The Pilling-Bedworth(P.B.) ratio represents the ratio of the volume of oxide to the volume of metal consumed. The P.B. ratio of Nb is 1.92 when Nb is oxidized to NbO2, while it is 2.67 when Nb is oxidized to Nb2O5(Ref 38). The P.B. ratio of Fe is 2.14 when Fe is oxidized to Fe2O3. The P.B. ratio of Zr is 1.56 when Zr is oxidized to ZrO2. In this study, the main type of SPPs of the Zr-1Nb alloys containing Fe is [Zr-Nb-Fe] SPPs. As the content of Fe in the alloys increases, the Nb/Fe ratio of SPPs in the Zr-1Nb alloys containing Fe decreases. So it is signified that the stress produced at the interface between SPPs and oxide film is lower when [Zr-Nb-Fe] of a lower Nb/Fe ratio is oxidized than [Zr-Nb-Fe] SPPs of a higher Nb/Fe ratio. Crescent-shaped cracks are often observed on the side of the SPPs opposite to the O/M interface(Ref 39, 40) due to the additional stress created by the oxidation of SPPs (Ref 41, 42). Defects diffuse, annihilate and condensate under the effect of stress to form pores and micro-cracks in the oxide layer. Consequently, the oxide layer becomes loose, and thus, the corrosion accelerates (Ref 35), (Ref 43-45). [Zr-Nb-Fe] SPPs with a lower Nb/Fe ratio may be the one factor for the improvement on corrosion resistance of the alloys. There are also research results showing that the corrosion weight gain increases with the increase of Nb/Fe (Ref 23), (Ref 46, 47). which is consistent with the results in this paper.

The excessive Fe would promote the formation of coarse precipitates like Zr2Cu and Zr3Ge.
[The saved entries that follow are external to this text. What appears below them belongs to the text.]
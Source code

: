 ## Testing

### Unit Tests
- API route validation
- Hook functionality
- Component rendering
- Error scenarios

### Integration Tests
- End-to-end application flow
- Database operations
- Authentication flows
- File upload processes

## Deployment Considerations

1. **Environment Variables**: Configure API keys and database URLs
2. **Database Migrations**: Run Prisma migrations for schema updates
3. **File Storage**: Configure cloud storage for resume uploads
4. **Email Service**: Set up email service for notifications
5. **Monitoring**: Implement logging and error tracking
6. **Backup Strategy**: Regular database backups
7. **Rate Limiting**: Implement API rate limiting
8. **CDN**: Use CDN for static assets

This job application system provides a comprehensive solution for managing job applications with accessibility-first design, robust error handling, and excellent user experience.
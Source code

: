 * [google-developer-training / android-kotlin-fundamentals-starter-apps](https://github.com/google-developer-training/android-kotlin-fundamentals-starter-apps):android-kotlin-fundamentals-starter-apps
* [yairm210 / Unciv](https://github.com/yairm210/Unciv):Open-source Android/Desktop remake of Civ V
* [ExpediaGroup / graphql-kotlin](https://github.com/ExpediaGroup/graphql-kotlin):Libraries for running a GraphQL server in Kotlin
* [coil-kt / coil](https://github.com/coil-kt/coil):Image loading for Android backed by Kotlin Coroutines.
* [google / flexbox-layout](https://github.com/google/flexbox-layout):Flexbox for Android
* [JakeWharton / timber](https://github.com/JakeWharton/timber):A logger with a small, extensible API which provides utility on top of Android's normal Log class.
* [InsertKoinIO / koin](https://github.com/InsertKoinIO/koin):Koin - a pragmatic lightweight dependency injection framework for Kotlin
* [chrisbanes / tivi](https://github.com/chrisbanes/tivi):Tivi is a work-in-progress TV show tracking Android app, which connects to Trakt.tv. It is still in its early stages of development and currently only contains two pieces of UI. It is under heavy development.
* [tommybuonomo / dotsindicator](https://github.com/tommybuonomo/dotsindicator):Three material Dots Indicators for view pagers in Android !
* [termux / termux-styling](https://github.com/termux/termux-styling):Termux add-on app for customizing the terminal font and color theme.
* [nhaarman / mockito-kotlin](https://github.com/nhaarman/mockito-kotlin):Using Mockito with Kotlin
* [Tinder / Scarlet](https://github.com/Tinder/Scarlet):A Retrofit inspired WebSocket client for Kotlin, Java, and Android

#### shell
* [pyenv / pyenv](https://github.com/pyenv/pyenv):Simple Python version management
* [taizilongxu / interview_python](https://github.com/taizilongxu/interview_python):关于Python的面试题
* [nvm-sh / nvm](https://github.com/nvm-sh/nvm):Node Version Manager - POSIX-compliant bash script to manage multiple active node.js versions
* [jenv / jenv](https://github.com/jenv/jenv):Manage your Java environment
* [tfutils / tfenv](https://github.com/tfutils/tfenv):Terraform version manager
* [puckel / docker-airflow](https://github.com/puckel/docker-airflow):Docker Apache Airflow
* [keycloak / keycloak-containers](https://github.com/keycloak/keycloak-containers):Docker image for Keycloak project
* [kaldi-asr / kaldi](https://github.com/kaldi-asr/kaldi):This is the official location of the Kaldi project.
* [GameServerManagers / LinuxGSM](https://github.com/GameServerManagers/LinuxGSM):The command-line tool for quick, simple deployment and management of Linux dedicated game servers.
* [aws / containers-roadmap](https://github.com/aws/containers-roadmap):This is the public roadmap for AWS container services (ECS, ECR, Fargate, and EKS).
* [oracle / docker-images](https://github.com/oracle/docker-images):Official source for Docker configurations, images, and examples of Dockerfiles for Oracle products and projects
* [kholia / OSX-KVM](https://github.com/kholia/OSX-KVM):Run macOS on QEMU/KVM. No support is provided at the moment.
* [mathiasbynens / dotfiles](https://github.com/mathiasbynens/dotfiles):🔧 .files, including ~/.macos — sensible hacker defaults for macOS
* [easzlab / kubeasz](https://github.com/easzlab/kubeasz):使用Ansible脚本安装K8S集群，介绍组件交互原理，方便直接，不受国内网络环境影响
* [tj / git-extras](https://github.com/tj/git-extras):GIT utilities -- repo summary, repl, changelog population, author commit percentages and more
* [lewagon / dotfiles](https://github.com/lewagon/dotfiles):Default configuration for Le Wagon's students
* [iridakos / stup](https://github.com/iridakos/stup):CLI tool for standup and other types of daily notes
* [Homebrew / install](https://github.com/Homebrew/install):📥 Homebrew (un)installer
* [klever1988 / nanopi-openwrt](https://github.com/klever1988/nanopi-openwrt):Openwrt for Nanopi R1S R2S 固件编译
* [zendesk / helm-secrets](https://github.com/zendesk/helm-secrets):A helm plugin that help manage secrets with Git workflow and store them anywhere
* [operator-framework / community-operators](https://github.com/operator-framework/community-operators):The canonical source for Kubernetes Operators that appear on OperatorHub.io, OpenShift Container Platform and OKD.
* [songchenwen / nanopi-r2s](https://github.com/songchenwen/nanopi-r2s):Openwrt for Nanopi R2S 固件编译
The large size of Zr3Ge would weaken the consistency between Zr3Ge and ZrO2 matrix. It would produce defects during oxide growth, which would accelerate the progress of microstructural evolution and destroy the integrity of oxide film to weaken the protection of oxide film (Ref 24, 25). The coarse SPPs have negative effect on the corrosion resistance of the alloys in superheated steam at 400 °C/10.3 MPa.

5 Conclusions

The corrosion resistance of the Zr-1Nb alloys containing Fe is improved significantly by Fe addition (in a range of 0.1 ~ 0.35) in superheated steam at 400 °C/10.3 MPa. The Zr-1Nb-0.35Fe-0.05Cu-0.05Ge alloy shows the best corrosion resistance among the alloys in this study. While most SPPs in the Zr-1Nb alloys containing Fe are [Zr-Nb-Fe]-type, some of them are β-Nb-type. As the content of Fe increases, the main SPPs change gradually from h-Zr(NbFe)2 to a mixture of h-Zr(NbFe)2 and f-Zr(NbFe)2 SPPs.

The process of micro-pores developing into micro-cracks and the evolution from columnar grains to equiaxed grains in the oxide film could be delayed by the addition of Fe. [Zr-Nb-Fe]-type SPPs are oxidized into amorphous phases, which can delay the structure transformation of oxide film.